When Updates Break Trust: The GPT-4o Deprecation and the Verification Gap

Software Updates Usually Preserve Identity

When Apple releases iOS 18, the calculator still works like a calculator. When Microsoft patches Windows, Excel formulas return the same results. Traditional software updates maintain continuity of behavior. Users trust that upgrades improve performance without fundamentally altering the tool they rely on.

AI systems operate differently.

A language model is not a feature set. It is a probability distribution over possible responses, shaped by training data, architecture, and fine-tuning. When a platform replaces one model with another, it does not update the software. It replaces the mind behind the interface. The new system may be more capable by aggregate benchmarks while being worse for specific workflows that depended on the old model's particular quirks and strengths.

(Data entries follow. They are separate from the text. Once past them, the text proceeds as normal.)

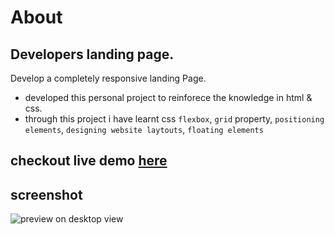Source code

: # About
## Developers landing page.
Develop a completely responsive landing Page.

- developed this personal project to reinforece the knowledge in html & css.
- through this project i have learnt css `flexbox`, `grid` property, `positioning elements`, `designing website laytouts`, `floating elements`

## checkout live demo [here](https://samhith09.netlify.app/)

## screenshot
![preview on desktop view](https://github.com/SamhithMR/Developer-Landingpage/blob/main/assets/images/preview.jpg)
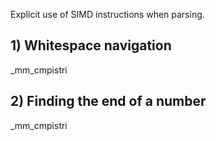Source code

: Explicit use of SIMD instructions when parsing.

## 1) Whitespace navigation ##
_mm_cmpistri

## 2) Finding the end of a number ##
_mm_cmpistri
 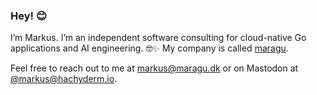 ### Hey! 😊

I’m Markus. I’m an independent software consulting for cloud-native Go applications and AI engineering. 🤓✨ My company is called [maragu](https://www.maragu.dk).

Feel free to reach out to me at [markus@maragu.dk](mailto:markus@maragu.dk) or on Mastodon at [@markus@hachyderm.io](https://hachyderm.io/@markus).
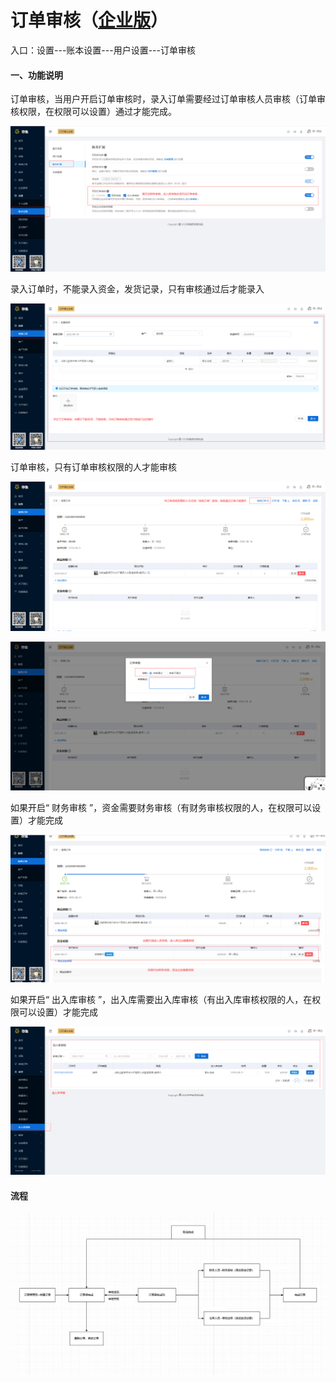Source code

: # 订单审核（<u>企业版</u>）

入口：设置---账本设置---用户设置---订单审核

#### 一、功能说明

订单审核，当用户开启订单审核时，录入订单需要经过订单审核人员审核（订单审核权限，在权限可以设置）通过才能完成。



![PNG](../image/账本设置/07-订单审核01.jpg)



录入订单时，不能录入资金，发货记录，只有审核通过后才能录入

![PNG](../image/账本设置/07-订单审核02.jpg)



订单审核，只有订单审核权限的人才能审核

![PNG](../image/账本设置/07-订单审核03.jpg)

![PNG](../image/账本设置/07-订单审核04.jpg)



如果开启“ 财务审核 ”，资金需要财务审核（有财务审核权限的人，在权限可以设置）才能完成

![PNG](../image/账本设置/07-订单审核05.jpg)



如果开启“ 出入库审核 ”，出入库需要出入库审核（有出入库审核权限的人，在权限可以设置）才能完成

![PNG](../image/账本设置/07-订单审核06.jpg)



#### 流程

![PNG](../image/账本设置/07-订单审核07.jpg)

This distinction matters because it changes what deprecation means. Retiring a traditional software version means users lose access to specific features. Retiring an AI model means users lose access to a specific reasoning pattern they may have spent months adapting to.

The GPT-4o Retirement

On February 13, 2026, OpenAI announced it would retire GPT-4o along with GPT-4.1, GPT-4.1 mini, and OpenAI o4 from the ChatGPT platform. The company stated that these models would be consolidated into newer releases, with the underlying capabilities preserved and enhanced in successor systems.

The justification centered on usage statistics. OpenAI reported that fewer than 0.1 percent of users actively selected GPT-4o when given the option. The implication was clear: the model had become a legacy curiosity, maintained at significant infrastructure cost for a tiny minority.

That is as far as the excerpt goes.